Exercise prompt ::
Retype the listing exactly, with no images.
════
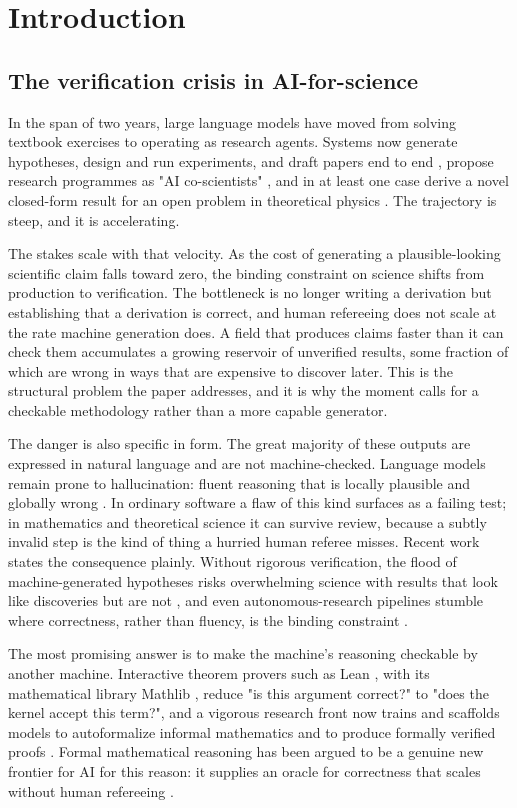 \documentclass[11pt]{article}
\begin{document}
\section{Introduction}

\subsection{The verification crisis in AI-for-science}

In the span of two years, large language models have moved from solving textbook exercises to
operating as research agents. Systems now generate hypotheses, design and run experiments, and
draft papers end to end \cite{r1,r2}, propose research programmes as "AI co-scientists" \cite{r3}, and in at
least one case derive a novel closed-form result for an open problem in theoretical physics \cite{r4}.
The trajectory is steep, and it is accelerating.

The stakes scale with that velocity. As the cost of generating a plausible-looking scientific
claim falls toward zero, the binding constraint on science shifts from production to verification.
The bottleneck is no longer writing a derivation but establishing that a derivation is correct, and
human refereeing does not scale at the rate machine generation does. A field that produces claims
faster than it can check them accumulates a growing reservoir of unverified results, some fraction
of which are wrong in ways that are expensive to discover later. This is the structural problem the
paper addresses, and it is why the moment calls for a checkable methodology rather than a more
capable generator.

The danger is also specific in form. The great majority of these outputs are expressed in natural
language and are not machine-checked. Language models remain prone to hallucination: fluent
reasoning that is locally plausible and globally wrong \cite{r5}. In ordinary software a flaw of this
kind surfaces as a failing test; in mathematics and theoretical science it can survive review,
because a subtly invalid step is the kind of thing a hurried human referee misses. Recent work
states the consequence plainly. Without rigorous verification, the flood of machine-generated
hypotheses risks overwhelming science with results that look like discoveries but are not \cite{r6}, and
even autonomous-research pipelines stumble where correctness, rather than fluency, is the binding
constraint \cite{r7}.

The most promising answer is to make the machine's reasoning checkable by another machine.
Interactive theorem provers such as Lean \cite{r38}, with its mathematical library Mathlib \cite{r39}, reduce "is this
argument correct?" to "does the kernel accept this term?", and a vigorous research front now trains
and scaffolds models to autoformalize informal mathematics and to produce formally verified
proofs \cite{r8,r9,r10}. Formal mathematical reasoning has been argued to be a genuine new frontier for
AI for this reason: it supplies an oracle for correctness that scales without human refereeing \cite{r11}.
\end{document}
════
Written response ::
 \documentclass[11pt]{article}
\begin{document}
\section{Introduction}

\subsection{The verification crisis in AI-for-science}

In the span of two years, large language models have moved from solving textbook exercises to
operating as research agents. Systems now generate hypotheses, design and run experiments, and
draft papers end to end \cite{r1,r2}, propose research programmes as "AI co-scientists" \cite{r3}, and in at
least one case derive a novel closed-form result for an open problem in theoretical physics \cite{r4}.
The trajectory is steep, and it is accelerating.

The stakes scale with that velocity. As the cost of generating a plausible-looking scientific
claim falls toward zero, the binding constraint on science shifts from production to verification.
The bottleneck is no longer writing a derivation but establishing that a derivation is correct, and
human refereeing does not scale at the rate machine generation does. A field that produces claims
faster than it can check them accumulates a growing reservoir of unverified results, some fraction
of which are wrong in ways that are expensive to discover later. This is the structural problem the
paper addresses, and it is why the moment calls for a checkable methodology rather than a more
capable generator.

The danger is also specific in form. The great majority of these outputs are expressed in natural
language and are not machine-checked. Language models remain prone to hallucination: fluent
reasoning that is locally plausible and globally wrong \cite{r5}. In ordinary software a flaw of this
kind surfaces as a failing test; in mathematics and theoretical science it can survive review,
because a subtly invalid step is the kind of thing a hurried human referee misses. Recent work
states the consequence plainly. Without rigorous verification, the flood of machine-generated
hypotheses risks overwhelming science with results that look like discoveries but are not \cite{r6}, and
even autonomous-research pipelines stumble where correctness, rather than fluency, is the binding
constraint \cite{r7}.

The most promising answer is to make the machine's reasoning checkable by another machine.
Interactive theorem provers such as Lean \cite{r38}, with its mathematical library Mathlib \cite{r39}, reduce "is this
argument correct?" to "does the kernel accept this term?", and a vigorous research front now trains
and scaffolds models to autoformalize informal mathematics and to produce formally verified
proofs \cite{r8,r9,r10}. Formal mathematical reasoning has been argued to be a genuine new frontier for
AI for this reason: it supplies an oracle for correctness that scales without human refereeing \cite{r11}.
\end{document}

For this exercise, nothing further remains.